200 books. You fill me with awe. It’s amazing to think how much of your writing I read long before I met you—not just Dynamite but your Muppets stuff as well, I’m sure. During college I had a regular babysitting gig for kids who were Muppet fanatics. Those books were actually fun to read—not like certain big thick animated-movie-tie-in storybooks, NOT written by Ellen Weiss, which used to be agony to get through.

Okay, on to your new books…

Her name was Lola, she was a shrew-girl…

The Taming of Lola, brilliantly illustrated by Jerry Smath, is about a disagreeable young shrew who is accustomed to getting her way, one way or the other. If imperiousness won’t work, a royal tizzy will. Her volcanic-level tantrums keep her family nicely under her sway—until young Cousin Lester arrives for a visit and gives her a taste of her own lava.

I always love to hear the story behind the story. What sparked Lola? Did you know from the beginning you were going to do a Taming of the Shrew thing?

I had the original idea for the story like 15 years ago, when I was doing editing work at Jim Henson Productions. We had this huge project going, a short bedtime story for every day of the year. One category was about woodland creatures. This idea never got used for that project, but it stuck in my mind.

The weird thing is that it wasn’t for a couple of years that the title hit me: Heeyyy, wait, she’s a shrew! and she gets tamed, sorta! Duh. And that’s when the five-act thing hit me too.

The grandmother who tells Lola’s story is a hoot. I’ve been going around saying, “Screaming is relaxing. You should try it some time.”

The framing device with Grandma was the brilliant idea of the brilliant Susan Van Metre, my editor. She also really pushed me harder on everything with the bugs, which was likewise brilliant I think. It wouldn’t have been the same book (or nearly as good) without all the bug stuff.

Tell me how you hooked up with Lola’s illustrator, Jerry Smath. I can’t imagine a more perfect artist for the job.

The most amazing story. Lola had been in a swoon at Abrams for quite a while, due to lack of the right illustrator. I had pretty much given up hope on it, which was sad because, even though I’ve done a zillion mass-market picture books, this was, after 30 years, my very first jacketed picture book. (Before this, all my trade books had been middle-grade or chapter books.) Then, maybe a year ago, Mel and I were having dinner with some friends who run an inn in Great Barrington, MA. “We have an illustrator staying here,” they said. “We’ll introduce you.” They couldn’t remember his name offhand.

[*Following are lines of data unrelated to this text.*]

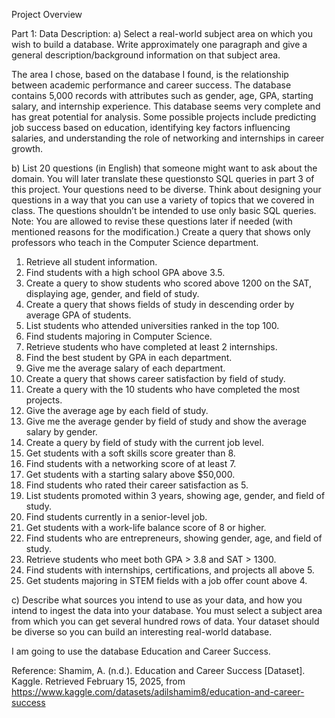 Project Overview
 
Part 1: Data Description:
a) Select a real-world subject area on which you wish to build a database. Write approximately one paragraph and give a
general description/background information on that subject area. 

The area I chose, based on the database I found, is the relationship between academic performance and career success. 
The database contains 5,000 records with attributes such as gender, age, GPA, starting salary, and internship experience. 
This database seems very complete and has great potential for analysis. Some possible projects include predicting job 
success based on education, identifying key factors influencing salaries, and understanding the role of networking and 
internships in career growth.

b) List 20 questions (in English) that someone might want to ask about the domain. You will later translate these 
questionsto SQL queries in part 3 of this project. Your questions need to be diverse. Think about designing your questions 
in a way that you can use a variety of topics that we covered in class. The questions shouldn’t be intended to use only 
basic SQL queries. 
Note: You are allowed to revise these questions later if needed (with mentioned reasons for the modification.)
Create a query that shows only professors who teach in the Computer Science department.
1. Retrieve all student information.
2. Find students with a high school GPA above 3.5.
3. Create a query to show students who scored above 1200 on the SAT, displaying age, gender, and field of study.
4. Create a query that shows fields of study in descending order by average GPA of students.
5. List students who attended universities ranked in the top 100.
6. Find students majoring in Computer Science.
7. Retrieve students who have completed at least 2 internships.
8. Find the best student by GPA in each department.
9. Give me the average salary of each department.
10. Create a query that shows career satisfaction by field of study.
11. Create a query with the 10 students who have completed the most projects.
12. Give the average age by each field of study.
13. Give me the average gender by field of study and show the average salary by gender.
14. Create a query by field of study with the current job level.
15. Get students with a soft skills score greater than 8.
16. Find students with a networking score of at least 7.
17. Get students with a starting salary above $50,000.
18. Find students who rated their career satisfaction as 5.
19. List students promoted within 3 years, showing age, gender, and field of study.
20. Find students currently in a senior-level job.
21. Get students with a work-life balance score of 8 or higher.
22. Find students who are entrepreneurs, showing gender, age, and field of study.
23. Retrieve students who meet both GPA > 3.8 and SAT > 1300.
24. Find students with internships, certifications, and projects all above 5.
25. Get students majoring in STEM fields with a job offer count above 4.

c) Describe what sources you intend to use as your data, and how you intend to ingest the data into your database. 
You must select a subject area from which you can get several hundred rows of data. Your dataset should be diverse 
so you can build an interesting real-world database. 

I am going to use the database Education and Career Success. 

Reference: 
Shamim, A. (n.d.). Education and Career Success [Dataset]. Kaggle. Retrieved February 15, 2025, from https://www.kaggle.com/datasets/adilshamim8/education-and-career-success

So we met in the foyer as Jerry and his wife were going out for dinner. “Jerry Smath!” I said. “I love your work. We read But No Elephants about a thousand times in our house.” Jerry told me he had a picture book coming out with Abrams, and I of course told him I had a book sitting on the shelf there. “Send it to me,” he said. “I’ll see if I like it.” So I did, assuming, as I always do, that nothing would come of it. About a week later, he called me and told me that he loved it and he’d done sketches for the whole book, and did I want to see them. Well, once I picked myself up from the floor, I answered in the affirmative. Mel and I drove up to Croton, where he lives, and sat in his living room and looked at them, and I could not believe what he’d done. He’d had so many clever ideas for spicing up the text. He was the perfect illustrator for this book, and I happened to meet him in the foyer of an inn in Massachusetts.

All those fabulous details in the art—did you and Jerry come up with that stuff together? Fleanut Butter and Jelly! The Chicago Grubs!

All, all Jerry’s. And the way the text goes around in a circle on that one page? Jerry! And that fabulous grub doll? Jerry!

One of my favorite things is hearing about other writers’ work process. I ask everyone this. How do you work? Where? How much thinking do you do away from the desk? Do you work at a set time every day? Does it depend on the project? I eat gummy bears to help me think—anything like that for you? Tea or coffee? Music or silence?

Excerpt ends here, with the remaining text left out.